*EXERCISE INPUTS*:
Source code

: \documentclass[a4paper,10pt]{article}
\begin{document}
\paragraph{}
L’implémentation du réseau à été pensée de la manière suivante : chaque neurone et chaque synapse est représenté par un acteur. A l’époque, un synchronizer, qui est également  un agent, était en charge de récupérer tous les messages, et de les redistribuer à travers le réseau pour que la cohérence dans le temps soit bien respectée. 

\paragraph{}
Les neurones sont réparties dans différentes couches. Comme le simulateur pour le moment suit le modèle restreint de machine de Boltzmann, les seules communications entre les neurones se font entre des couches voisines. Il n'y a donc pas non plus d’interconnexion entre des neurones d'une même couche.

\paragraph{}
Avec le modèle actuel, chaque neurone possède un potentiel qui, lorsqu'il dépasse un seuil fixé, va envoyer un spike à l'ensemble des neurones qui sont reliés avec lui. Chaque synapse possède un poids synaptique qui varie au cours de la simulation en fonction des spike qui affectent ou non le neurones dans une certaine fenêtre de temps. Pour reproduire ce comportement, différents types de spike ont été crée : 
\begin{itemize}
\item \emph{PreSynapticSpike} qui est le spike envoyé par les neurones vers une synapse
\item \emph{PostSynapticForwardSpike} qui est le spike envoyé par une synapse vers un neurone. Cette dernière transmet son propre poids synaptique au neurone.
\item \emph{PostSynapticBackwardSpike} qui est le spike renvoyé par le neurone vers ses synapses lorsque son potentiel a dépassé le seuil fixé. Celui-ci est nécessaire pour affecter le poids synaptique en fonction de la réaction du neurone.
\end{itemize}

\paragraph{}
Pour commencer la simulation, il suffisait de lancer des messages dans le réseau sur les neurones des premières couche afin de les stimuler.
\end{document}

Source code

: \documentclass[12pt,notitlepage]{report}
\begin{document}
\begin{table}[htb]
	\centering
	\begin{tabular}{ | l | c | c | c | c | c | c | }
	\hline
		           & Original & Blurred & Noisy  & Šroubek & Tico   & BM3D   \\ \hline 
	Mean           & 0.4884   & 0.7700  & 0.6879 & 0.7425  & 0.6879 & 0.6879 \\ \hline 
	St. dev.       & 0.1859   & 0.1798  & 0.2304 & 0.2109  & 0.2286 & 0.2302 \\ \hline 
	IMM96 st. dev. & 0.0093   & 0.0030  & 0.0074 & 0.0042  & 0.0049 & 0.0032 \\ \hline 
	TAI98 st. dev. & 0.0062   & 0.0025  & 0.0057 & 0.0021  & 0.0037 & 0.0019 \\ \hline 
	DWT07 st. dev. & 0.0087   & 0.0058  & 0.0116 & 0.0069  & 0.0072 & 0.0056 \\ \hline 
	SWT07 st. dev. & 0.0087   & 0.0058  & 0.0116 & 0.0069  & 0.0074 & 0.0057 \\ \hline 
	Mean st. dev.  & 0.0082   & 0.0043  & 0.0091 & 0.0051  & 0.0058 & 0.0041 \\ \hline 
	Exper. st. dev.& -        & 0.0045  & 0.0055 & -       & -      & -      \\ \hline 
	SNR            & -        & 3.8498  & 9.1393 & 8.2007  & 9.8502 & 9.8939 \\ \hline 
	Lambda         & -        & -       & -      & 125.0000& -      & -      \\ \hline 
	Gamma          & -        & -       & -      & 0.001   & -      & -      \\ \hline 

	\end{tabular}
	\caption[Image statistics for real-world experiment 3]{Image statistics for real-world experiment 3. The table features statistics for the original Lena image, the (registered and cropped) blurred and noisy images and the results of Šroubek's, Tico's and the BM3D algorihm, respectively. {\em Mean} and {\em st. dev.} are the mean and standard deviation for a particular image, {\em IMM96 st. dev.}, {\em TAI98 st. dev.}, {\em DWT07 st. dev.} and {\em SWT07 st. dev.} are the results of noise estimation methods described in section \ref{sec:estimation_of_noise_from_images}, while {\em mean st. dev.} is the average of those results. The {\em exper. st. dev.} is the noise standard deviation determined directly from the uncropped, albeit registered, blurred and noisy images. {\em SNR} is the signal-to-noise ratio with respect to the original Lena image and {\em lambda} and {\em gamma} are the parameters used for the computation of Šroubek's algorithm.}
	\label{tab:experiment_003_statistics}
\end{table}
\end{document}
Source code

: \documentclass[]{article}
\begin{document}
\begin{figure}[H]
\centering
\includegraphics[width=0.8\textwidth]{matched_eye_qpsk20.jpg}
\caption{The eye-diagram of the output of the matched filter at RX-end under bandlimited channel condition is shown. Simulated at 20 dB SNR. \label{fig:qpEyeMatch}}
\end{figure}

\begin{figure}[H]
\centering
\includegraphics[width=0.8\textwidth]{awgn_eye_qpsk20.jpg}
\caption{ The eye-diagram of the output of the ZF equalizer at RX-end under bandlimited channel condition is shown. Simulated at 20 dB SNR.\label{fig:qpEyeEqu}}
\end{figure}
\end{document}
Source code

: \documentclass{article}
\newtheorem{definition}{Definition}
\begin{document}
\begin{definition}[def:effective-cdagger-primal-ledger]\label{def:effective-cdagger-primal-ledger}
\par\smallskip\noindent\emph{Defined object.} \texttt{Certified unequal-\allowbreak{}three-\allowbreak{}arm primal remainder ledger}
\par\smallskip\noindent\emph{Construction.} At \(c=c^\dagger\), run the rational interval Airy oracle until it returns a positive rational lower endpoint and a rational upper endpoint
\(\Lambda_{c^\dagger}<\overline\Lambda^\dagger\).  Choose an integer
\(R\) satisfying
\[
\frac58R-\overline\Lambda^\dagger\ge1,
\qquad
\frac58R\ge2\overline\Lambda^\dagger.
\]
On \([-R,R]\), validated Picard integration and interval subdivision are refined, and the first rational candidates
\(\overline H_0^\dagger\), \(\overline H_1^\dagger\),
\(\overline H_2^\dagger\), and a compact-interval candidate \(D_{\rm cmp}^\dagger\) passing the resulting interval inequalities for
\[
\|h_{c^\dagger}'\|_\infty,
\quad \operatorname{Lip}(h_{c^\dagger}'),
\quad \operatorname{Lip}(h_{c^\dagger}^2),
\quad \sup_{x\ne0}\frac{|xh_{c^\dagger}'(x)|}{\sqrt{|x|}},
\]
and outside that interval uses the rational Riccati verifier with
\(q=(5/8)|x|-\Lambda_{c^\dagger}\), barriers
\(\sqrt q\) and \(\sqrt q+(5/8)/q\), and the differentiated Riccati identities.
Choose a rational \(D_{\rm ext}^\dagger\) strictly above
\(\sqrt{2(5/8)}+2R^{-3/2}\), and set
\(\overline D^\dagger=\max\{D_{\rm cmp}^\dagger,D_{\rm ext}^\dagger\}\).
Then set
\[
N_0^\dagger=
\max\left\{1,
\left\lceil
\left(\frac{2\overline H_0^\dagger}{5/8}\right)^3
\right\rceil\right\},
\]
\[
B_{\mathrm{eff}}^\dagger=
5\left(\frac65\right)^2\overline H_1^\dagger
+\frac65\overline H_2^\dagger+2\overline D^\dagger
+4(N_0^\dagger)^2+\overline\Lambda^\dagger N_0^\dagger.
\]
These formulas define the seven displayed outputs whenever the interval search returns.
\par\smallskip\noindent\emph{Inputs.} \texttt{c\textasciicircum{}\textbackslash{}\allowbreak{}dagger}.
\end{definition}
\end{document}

*ASSIGNMENT*: Each line of the entries where the string "channel" occurs should be shown.

*REPLY TO THE TASK*:
\caption{The eye-diagram of the output of the matched filter at RX-end under bandlimited channel condition is shown. Simulated at 20 dB SNR. \label{fig:qpEyeMatch}}
\caption{ The eye-diagram of the output of the ZF equalizer at RX-end under bandlimited channel condition is shown. Simulated at 20 dB SNR.\label{fig:qpEyeEqu}}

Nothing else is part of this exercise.